=== Task goal ===
Give every line of the listing word for word, beginning at the first and including the line with "이 단계에서 문법 오류 찾음" as the last.

=== Provided records ===
··········

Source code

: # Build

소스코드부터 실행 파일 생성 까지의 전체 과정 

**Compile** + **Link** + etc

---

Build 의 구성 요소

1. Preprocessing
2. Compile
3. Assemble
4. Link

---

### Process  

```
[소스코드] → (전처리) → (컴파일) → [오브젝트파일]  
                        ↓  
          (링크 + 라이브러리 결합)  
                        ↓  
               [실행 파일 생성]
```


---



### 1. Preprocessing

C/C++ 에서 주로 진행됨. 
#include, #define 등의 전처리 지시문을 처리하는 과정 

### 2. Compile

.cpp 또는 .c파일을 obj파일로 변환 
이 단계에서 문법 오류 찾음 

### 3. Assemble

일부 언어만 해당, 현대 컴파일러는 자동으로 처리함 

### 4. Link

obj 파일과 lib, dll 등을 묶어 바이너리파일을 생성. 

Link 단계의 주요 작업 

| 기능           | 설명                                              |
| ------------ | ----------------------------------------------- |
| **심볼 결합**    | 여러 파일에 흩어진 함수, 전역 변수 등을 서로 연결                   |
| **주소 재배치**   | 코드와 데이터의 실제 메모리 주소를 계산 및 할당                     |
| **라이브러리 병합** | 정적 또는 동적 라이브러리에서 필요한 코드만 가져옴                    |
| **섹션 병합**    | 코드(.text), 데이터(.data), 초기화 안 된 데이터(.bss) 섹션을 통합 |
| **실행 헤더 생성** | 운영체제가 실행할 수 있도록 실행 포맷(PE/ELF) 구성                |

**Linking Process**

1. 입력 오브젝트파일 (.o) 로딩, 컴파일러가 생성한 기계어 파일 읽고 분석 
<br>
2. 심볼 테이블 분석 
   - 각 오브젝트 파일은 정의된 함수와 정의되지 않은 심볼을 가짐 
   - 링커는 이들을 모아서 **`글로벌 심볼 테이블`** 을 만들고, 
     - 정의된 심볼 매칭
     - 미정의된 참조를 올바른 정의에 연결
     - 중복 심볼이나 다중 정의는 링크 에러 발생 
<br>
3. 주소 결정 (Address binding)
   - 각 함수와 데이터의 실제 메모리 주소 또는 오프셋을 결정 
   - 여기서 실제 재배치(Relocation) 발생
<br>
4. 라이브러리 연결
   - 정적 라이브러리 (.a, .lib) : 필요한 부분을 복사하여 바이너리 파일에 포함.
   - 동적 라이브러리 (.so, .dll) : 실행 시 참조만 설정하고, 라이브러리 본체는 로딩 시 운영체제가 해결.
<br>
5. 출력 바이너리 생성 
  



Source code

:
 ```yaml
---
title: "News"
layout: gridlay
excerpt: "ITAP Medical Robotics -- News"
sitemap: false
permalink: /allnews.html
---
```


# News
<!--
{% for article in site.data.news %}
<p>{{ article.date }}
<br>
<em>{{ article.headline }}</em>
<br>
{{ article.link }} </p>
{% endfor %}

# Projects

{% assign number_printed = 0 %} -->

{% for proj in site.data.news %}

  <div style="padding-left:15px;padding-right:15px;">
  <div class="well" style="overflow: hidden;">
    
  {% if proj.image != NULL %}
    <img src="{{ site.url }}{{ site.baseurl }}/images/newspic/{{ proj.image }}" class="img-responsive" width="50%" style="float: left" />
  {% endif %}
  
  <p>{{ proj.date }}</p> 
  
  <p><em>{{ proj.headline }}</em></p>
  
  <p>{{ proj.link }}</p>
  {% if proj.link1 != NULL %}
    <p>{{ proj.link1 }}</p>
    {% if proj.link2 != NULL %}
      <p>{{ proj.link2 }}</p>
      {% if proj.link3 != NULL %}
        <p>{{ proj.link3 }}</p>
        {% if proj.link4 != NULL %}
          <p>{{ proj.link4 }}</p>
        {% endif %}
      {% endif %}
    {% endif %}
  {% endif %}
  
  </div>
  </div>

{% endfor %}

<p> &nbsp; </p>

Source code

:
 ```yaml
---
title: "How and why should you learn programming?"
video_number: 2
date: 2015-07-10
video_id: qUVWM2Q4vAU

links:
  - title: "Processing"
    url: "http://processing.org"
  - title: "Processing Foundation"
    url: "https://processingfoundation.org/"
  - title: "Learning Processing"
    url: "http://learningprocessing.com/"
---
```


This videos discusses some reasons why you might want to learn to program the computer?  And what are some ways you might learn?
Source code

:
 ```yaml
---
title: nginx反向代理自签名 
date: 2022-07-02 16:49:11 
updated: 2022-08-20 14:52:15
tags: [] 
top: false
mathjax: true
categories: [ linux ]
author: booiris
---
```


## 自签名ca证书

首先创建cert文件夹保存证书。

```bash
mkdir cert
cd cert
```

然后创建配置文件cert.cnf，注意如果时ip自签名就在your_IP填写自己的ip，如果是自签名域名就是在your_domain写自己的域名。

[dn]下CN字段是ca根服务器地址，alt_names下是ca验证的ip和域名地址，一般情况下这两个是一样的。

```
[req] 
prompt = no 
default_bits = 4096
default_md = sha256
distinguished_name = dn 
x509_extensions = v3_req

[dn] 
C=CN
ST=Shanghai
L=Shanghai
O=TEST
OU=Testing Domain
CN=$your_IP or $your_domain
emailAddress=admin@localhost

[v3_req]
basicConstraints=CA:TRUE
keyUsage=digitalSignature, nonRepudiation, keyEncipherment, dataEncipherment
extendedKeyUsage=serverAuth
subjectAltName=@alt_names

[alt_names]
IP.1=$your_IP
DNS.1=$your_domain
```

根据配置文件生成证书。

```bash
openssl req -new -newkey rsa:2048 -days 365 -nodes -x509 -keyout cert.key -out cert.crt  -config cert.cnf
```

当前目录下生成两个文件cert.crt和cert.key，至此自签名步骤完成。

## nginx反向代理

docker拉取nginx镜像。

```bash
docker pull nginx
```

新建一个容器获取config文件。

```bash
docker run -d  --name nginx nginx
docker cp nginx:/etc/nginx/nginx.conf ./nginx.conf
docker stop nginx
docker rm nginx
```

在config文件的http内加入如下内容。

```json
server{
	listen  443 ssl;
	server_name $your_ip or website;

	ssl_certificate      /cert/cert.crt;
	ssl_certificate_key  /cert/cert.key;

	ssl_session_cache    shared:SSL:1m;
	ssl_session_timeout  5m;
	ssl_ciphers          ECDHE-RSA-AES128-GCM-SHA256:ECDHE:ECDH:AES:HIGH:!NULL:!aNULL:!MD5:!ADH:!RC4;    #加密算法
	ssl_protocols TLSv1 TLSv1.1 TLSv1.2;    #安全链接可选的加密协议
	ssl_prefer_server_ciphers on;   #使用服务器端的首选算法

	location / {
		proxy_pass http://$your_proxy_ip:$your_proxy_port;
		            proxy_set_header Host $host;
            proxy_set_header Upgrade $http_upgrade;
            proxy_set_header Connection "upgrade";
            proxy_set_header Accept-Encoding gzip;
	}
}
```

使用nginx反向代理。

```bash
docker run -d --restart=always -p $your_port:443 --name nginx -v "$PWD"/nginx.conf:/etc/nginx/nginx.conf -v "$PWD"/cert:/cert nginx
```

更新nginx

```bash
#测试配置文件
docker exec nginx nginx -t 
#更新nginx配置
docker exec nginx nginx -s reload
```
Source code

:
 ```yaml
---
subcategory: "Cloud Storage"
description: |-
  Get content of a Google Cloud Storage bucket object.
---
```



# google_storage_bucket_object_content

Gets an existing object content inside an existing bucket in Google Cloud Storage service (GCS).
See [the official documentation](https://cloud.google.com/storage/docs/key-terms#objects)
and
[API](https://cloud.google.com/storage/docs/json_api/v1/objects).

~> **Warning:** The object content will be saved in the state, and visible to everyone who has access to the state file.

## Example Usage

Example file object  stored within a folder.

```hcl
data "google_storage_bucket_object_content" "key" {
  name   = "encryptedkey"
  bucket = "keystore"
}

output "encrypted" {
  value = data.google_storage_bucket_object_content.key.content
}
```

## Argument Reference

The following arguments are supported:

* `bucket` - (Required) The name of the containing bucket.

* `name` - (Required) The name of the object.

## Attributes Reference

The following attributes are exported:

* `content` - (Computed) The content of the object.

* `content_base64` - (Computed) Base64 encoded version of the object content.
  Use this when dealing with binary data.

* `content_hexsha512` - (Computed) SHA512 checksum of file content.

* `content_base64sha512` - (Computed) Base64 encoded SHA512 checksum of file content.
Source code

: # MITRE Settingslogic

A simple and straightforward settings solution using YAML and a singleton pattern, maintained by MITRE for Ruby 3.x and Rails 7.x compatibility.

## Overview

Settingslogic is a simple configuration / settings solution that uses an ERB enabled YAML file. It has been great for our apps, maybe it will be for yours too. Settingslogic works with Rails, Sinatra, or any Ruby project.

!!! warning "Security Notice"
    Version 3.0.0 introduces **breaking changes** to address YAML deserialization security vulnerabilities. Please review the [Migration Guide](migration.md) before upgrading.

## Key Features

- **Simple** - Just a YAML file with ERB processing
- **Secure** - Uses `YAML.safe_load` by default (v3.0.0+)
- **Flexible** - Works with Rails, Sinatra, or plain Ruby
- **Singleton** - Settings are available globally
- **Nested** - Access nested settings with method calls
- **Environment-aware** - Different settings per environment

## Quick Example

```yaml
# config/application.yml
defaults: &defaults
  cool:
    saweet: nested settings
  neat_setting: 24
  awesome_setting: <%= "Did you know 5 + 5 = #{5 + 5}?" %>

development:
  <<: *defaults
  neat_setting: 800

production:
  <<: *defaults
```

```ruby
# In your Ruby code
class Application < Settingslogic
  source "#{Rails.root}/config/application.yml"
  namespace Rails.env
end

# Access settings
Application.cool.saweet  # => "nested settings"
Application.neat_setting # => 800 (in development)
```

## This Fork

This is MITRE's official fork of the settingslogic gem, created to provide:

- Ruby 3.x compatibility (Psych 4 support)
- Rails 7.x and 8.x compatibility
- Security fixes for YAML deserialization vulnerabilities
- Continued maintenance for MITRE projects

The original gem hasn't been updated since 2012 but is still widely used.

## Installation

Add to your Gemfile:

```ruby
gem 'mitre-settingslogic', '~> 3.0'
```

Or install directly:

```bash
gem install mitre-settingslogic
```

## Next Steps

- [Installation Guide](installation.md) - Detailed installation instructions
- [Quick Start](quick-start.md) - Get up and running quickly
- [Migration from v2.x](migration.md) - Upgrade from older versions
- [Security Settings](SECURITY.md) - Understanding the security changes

··········

=== Task answer ===
Source code

: # Build

소스코드부터 실행 파일 생성 까지의 전체 과정 

**Compile** + **Link** + etc

---

Build 의 구성 요소

1. Preprocessing
2. Compile
3. Assemble
4. Link

---

### Process  

```
[소스코드] → (전처리) → (컴파일) → [오브젝트파일]  
                        ↓  
          (링크 + 라이브러리 결합)  
                        ↓  
               [실행 파일 생성]
```


---



### 1. Preprocessing

C/C++ 에서 주로 진행됨. 
#include, #define 등의 전처리 지시문을 처리하는 과정 

### 2. Compile

.cpp 또는 .c파일을 obj파일로 변환 
이 단계에서 문법 오류 찾음 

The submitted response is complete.